Our shared experiences are like nothing else out there. We understand each other because of those experiences we can’t discuss or share with civilians. We can go years without speaking, but it’s like we saw each other yesterday when we did meet. The bond is as strong as ever. I’ve dropped everything to fly halfway around the world for these people because they would do the same for me.
Why Veterans Return to War
When we lose that special connection to our civilian family and friends, that’s when it happens: We “re-up” (reenlist). We return to the lip of the cauldron and jump into the fires of war. It’s where we are known and accepted, and it is understood that we are trying to kill the enemy, and they us.
What I don’t miss about War
I don’t miss the things I did to survive and win, nor do I regret what others did to survive and win either. We’re still here. Yet it is those same people who did all those unspeakable things alongside me, and quite possibly with me, that I miss the most about war.

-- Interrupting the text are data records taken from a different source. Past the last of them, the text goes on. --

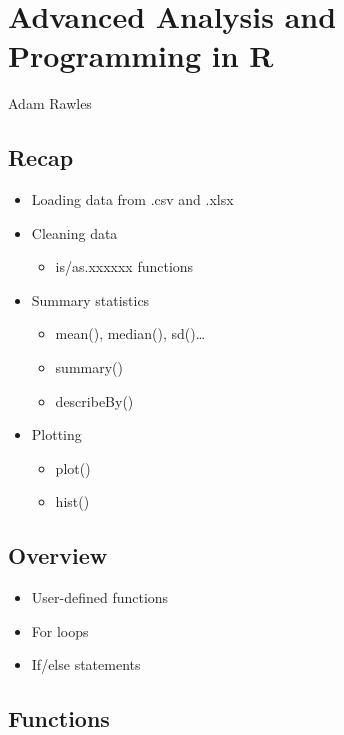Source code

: \documentclass[]{article}
\title{}
\author{}
\date{}
\providecommand{\tightlist}{%
  \setlength{\itemsep}{0pt}\setlength{\parskip}{0pt}}
\begin{document}
\section{Advanced Analysis and Programming in
R}\label{advanced-analysis-and-programming-in-r}

Adam Rawles

\subsection{Recap}\label{recap}

\begin{itemize}
\tightlist
\item
  Loading data from .csv and .xlsx
\item
  Cleaning data

  \begin{itemize}
  \tightlist
  \item
    is/as.xxxxxx functions
  \end{itemize}
\item
  Summary statistics

  \begin{itemize}
  \tightlist
  \item
    mean(), median(), sd()\ldots{}
  \item
    summary()
  \item
    describeBy()
  \end{itemize}
\item
  Plotting

  \begin{itemize}
  \tightlist
  \item
    plot()
  \item
    hist()
  \end{itemize}
\end{itemize}

\subsection{Overview}\label{overview}

\begin{itemize}
\tightlist
\item
  User-defined functions
\item
  For loops
\item
  If/else statements
\end{itemize}

\subsection{Functions}\label{functions}
\end{document}

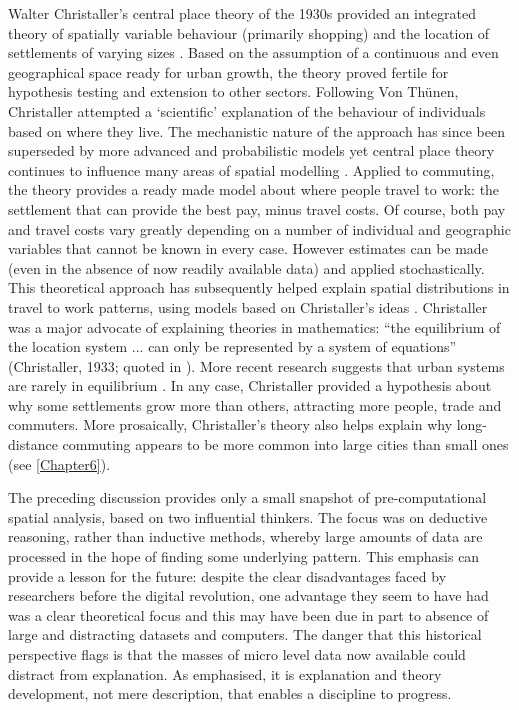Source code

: Walter Christaller's central place theory of the 1930s provided an integrated
theory of spatially variable behaviour (primarily shopping) and the location of
settlements of varying sizes \citep{matthews2008geography}. Based on the
assumption of a continuous and even geographical space ready for urban growth,
the theory proved fertile for hypothesis testing and extension to other sectors.
Following Von Th\"{u}nen, Christaller
attempted a `scientific' explanation of the behaviour of individuals based on
where they live. The mechanistic nature of the approach has since been
superseded by more advanced and probabilistic models
yet central place theory continues to influence
many areas of spatial modelling \citep{Wilson1972-theoretical, Sonis2005,
Farooq2012-integreted}. Applied to commuting, the theory provides a ready made
model about where people travel to work: the settlement that can provide the
best pay, minus travel costs. Of course, both pay and travel costs vary greatly
depending on a number of individual and geographic variables that cannot be known
in every case. However estimates can be made (even in the absence of now
readily available data) and applied stochastically. 
This theoretical approach has subsequently helped
explain spatial distributions in travel to work patterns, using models based on
Christaller's ideas \citep{Tabuchi2006-commuting-costs}. Christaller was
a major advocate of explaining theories in
mathematics: ``the equilibrium of the location system ... can only be
represented by a system of equations'' (Christaller, 1933; quoted in
\citealp[p.~35]{Wilson1972-theoretical}).
More recent research suggests that urban systems are rarely in equilibrium
\citep{batty2007cities}. In any case, Christaller provided a hypothesis about
why some settlements grow more than others, attracting more people, trade and
commuters.
More prosaically, Christaller's theory also helps explain why
long-distance commuting appears to be more common into large cities than small ones
(see \cref{Chapter6}).

The preceding discussion provides only a small snapshot of pre-computational
spatial analysis, based on two influential thinkers. The
focus was on deductive reasoning, rather than inductive methods, whereby large
amounts of data are processed in the hope of finding some underlying pattern.
This emphasis can provide a lesson for the future: despite the clear
disadvantages faced by researchers before the digital revolution, one
advantage they seem to have had was a clear theoretical focus and this may
have been due in part to absence of large and distracting datasets and
computers.
The danger that this historical perspective flags is that the masses of
micro level data now available could distract from explanation. As
\citet{Wilson1972-theoretical} emphasised, it is explanation and theory
development, not mere description, that enables a discipline to progress. 

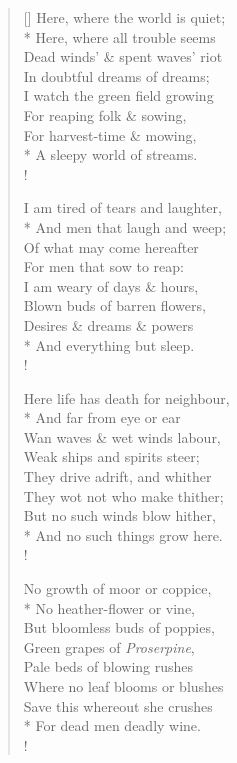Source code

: \documentclass[MAIN]{subfiles}
\begin{document}
\settowidth{\versewidth}{Here, where the world is quiet;}
\begin{verse}[\versewidth]
Here, where the world is quiet;\\* 
\vin Here, where all trouble seems\\
Dead winds' \& spent waves' riot\\
\vin In doubtful dreams of dreams;\\
I watch the green field growing\\
For reaping folk \& sowing,\\
For harvest-time \& mowing,\\* 
\vin A sleepy world of streams.\\!

I am tired of tears and laughter,\\*
\vin And men that laugh and weep;\\
Of what may come hereafter\\
\vin For men that sow to reap:\\
I am weary of days \& hours,\\
Blown buds of barren flowers,\\
Desires \& dreams \& powers\\*
\vin And everything but sleep.\\!

Here life has death for neighbour,\\*
\vin And far from eye or ear\\
Wan waves \& wet winds labour,\\
\vin Weak ships and spirits steer;\\
They drive adrift, and whither\\
They wot not who make thither;\\
But no such winds blow hither,\\*
\vin And no such things grow here.\\!

No growth of moor or coppice,\\*
\vin No heather-flower or vine,\\
But bloomless buds of poppies,\\
\vin Green grapes of \emph{Proserpine},\\
Pale beds of blowing rushes\\
Where no leaf blooms or blushes\\
Save this whereout she crushes\\*
\vin For dead men deadly wine.\\!


\end{verse}
\end{document}
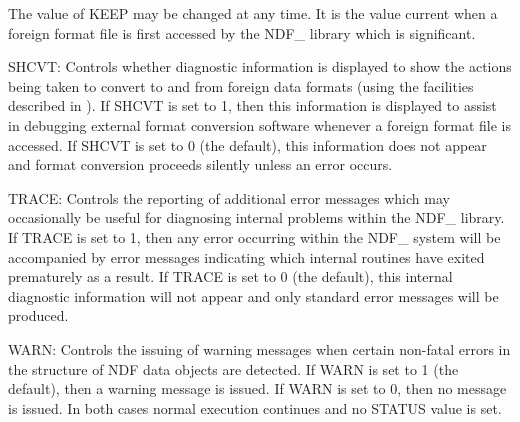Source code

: {{{         The value of KEEP may be changed at any time. It is the value
         current when a foreign format file is first accessed by the NDF\_
         library which is significant.

         \sstitem
         SHCVT: Controls whether diagnostic information is displayed
         to show the actions being taken to convert to and from foreign
         data formats (using the facilities described in
). If SHCVT
         is set to 1, then this information is displayed to assist in
         debugging external format conversion software whenever a foreign
         format file is accessed. If SHCVT is set to 0 (the default), this
         information does not appear and format conversion proceeds
         silently unless an error occurs.

         \sstitem
         TRACE: Controls the reporting of additional error messages
         which may occasionally be useful for diagnosing internal problems
         within the NDF\_ library. If TRACE is set to 1, then any error
         occurring within the NDF\_ system will be accompanied by error
         messages indicating which internal routines have exited
         prematurely as a result. If TRACE is set to 0 (the default),
         this internal diagnostic information will not appear and only
         standard error messages will be produced.

         \sstitem
         WARN: Controls the issuing of warning messages when certain
         non-fatal errors in the structure of NDF data objects are
         detected. If WARN is set to 1 (the default), then a warning
         message is issued. If WARN is set to 0, then no message is
         issued.  In both cases normal execution continues and no STATUS
         value is set.
      }
   }
}
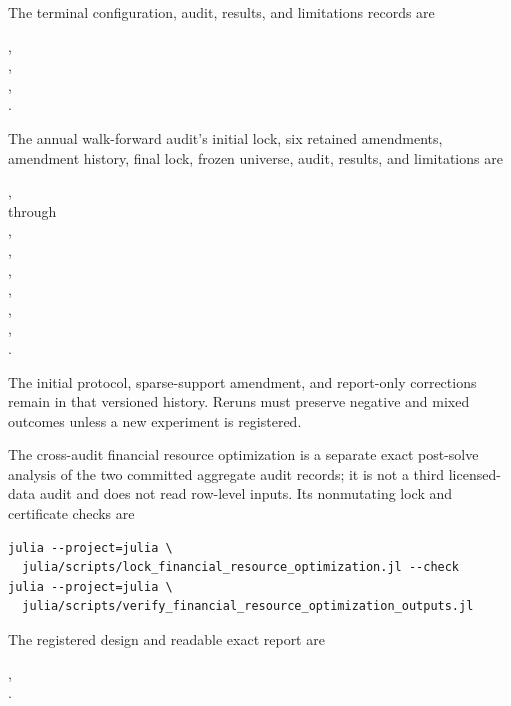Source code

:The terminal configuration, audit, results, and limitations records are
\begin{center}
,\\
,\\
,\\
.
\end{center}
The annual walk-forward audit's initial lock, six retained amendments,
amendment history, final lock, frozen universe, audit, results, and limitations
are
\begin{center}
,\\
 through\\
,\\
,\\
,\\
,\\
,\\
,\\
.
\end{center}
The initial protocol, sparse-support amendment, and report-only corrections
remain in that versioned history.  Reruns must preserve negative and mixed
outcomes unless a new experiment is registered.

The cross-audit financial resource optimization is a separate exact
post-solve analysis of the two committed aggregate audit records; it is not a
third licensed-data audit and does not read row-level inputs.  Its nonmutating
lock and certificate checks are
\begin{verbatim}
julia --project=julia \
  julia/scripts/lock_financial_resource_optimization.jl --check
julia --project=julia \
  julia/scripts/verify_financial_resource_optimization_outputs.jl
\end{verbatim}
The registered design and readable exact report are
\begin{center}
,\\
.
\end{center}

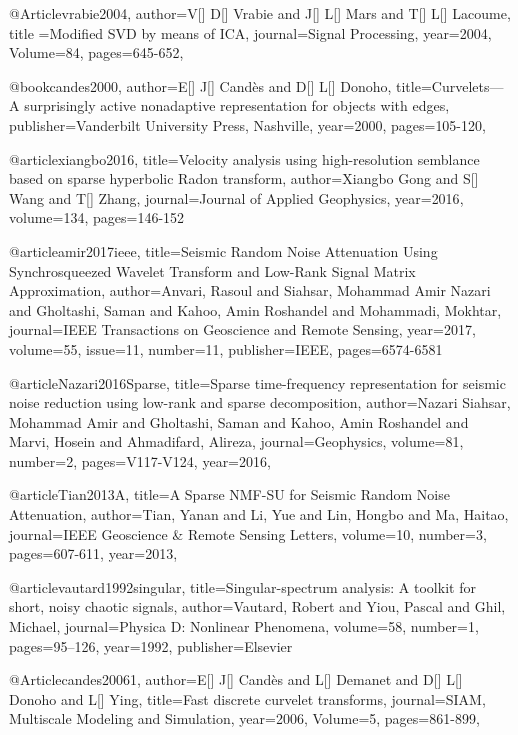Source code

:@Article{vrabie2004,
  author={V[] D[] Vrabie and J[] L[] Mars and T[] L[] Lacoume},
  title ={Modified SVD by means of ICA},
  journal={Signal Processing},
  year=2004,
  Volume=84,
  pages={645-652},
}

@book{candes2000,
  author={E[] J[] Cand\`{e}s and D[] L[] Donoho},
  title={Curvelets—A surprisingly active nonadaptive representation for objects with edges},
  publisher={Vanderbilt University Press, Nashville},
  year=2000,
    pages={105-120},
}



@article{xiangbo2016,
  title={Velocity analysis using high-resolution semblance based on sparse hyperbolic Radon transform},
  author={Xiangbo Gong and S[] Wang and T[] Zhang},
  journal={Journal of Applied Geophysics},
  year={2016},
  volume=134,
  pages={146-152}
}



@article{amir2017ieee,
  title={Seismic Random Noise Attenuation Using Synchrosqueezed Wavelet Transform and Low-Rank Signal Matrix Approximation},
  author={Anvari, Rasoul and Siahsar, Mohammad Amir Nazari and Gholtashi, Saman and Kahoo, Amin Roshandel and Mohammadi, Mokhtar},
  journal={IEEE Transactions on Geoscience and Remote Sensing},
  year={2017},
  volume=55,
  issue=11,
  number=11,
  publisher={IEEE},
  pages={6574-6581}
}

@article{Nazari2016Sparse,
  title={Sparse time-frequency representation for seismic noise reduction using low-rank and sparse decomposition},
  author={Nazari Siahsar, Mohammad Amir and Gholtashi, Saman and Kahoo, Amin Roshandel and Marvi, Hosein and Ahmadifard, Alireza},
  journal={Geophysics},
  volume={81},
  number={2},
  pages={V117-V124},
  year={2016},
}

@article{Tian2013A,
  title={A Sparse NMF-SU for Seismic Random Noise Attenuation},
  author={Tian, Yanan and Li, Yue and Lin, Hongbo and Ma, Haitao},
  journal={IEEE Geoscience \& Remote Sensing Letters},
  volume={10},
  number={3},
  pages={607-611},
  year={2013},
}


@article{vautard1992singular,
  title={Singular-spectrum analysis: A toolkit for short, noisy chaotic signals},
  author={Vautard, Robert and Yiou, Pascal and Ghil, Michael},
  journal={Physica D: Nonlinear Phenomena},
  volume={58},
  number={1},
  pages={95--126},
  year={1992},
  publisher={Elsevier}
}


@Article{candes20061,
  author={E[] J[] Cand\`{e}s and L[] Demanet and D[] L[] Donoho and L[] Ying},
  title={Fast discrete curvelet transforms},
  journal={SIAM, Multiscale Modeling and Simulation},
  year=2006,
  Volume=5,
  pages={861-899},
}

I know I have not told you, any of you, what IT is, what EXACTLY it is I have done and did. I don’t know how to talk about it, how to share those experiences, how I can make you understand, or have any compassion for me.
What do I do today?
I did my time, and I got out. I graduated, got married, and did my best to continue living. I live. With myself. With what I have done. I came home to Malaysia and struggled with things I have discussed and described.
I found myself a therapist. I talked to him once a week and medication—lots of different coloured tablets at first. Now just one or two, when things get nasty in the night.
I never got to have a career in my chosen field. Instead, I wound up working in computing and programming. I do some content creation work in video production, acting and writing fiction.
The best tithing is that I met someone, we dated and then finally got married. She is a lovely woman; I’m still in love with her head over heels. She knows me, my past. I never hid it from her. She’s patient, compassionate and very understanding.
I guess I can say that I’ve come home from my wars and found a place to call home, with a family of my own, and I’m happy.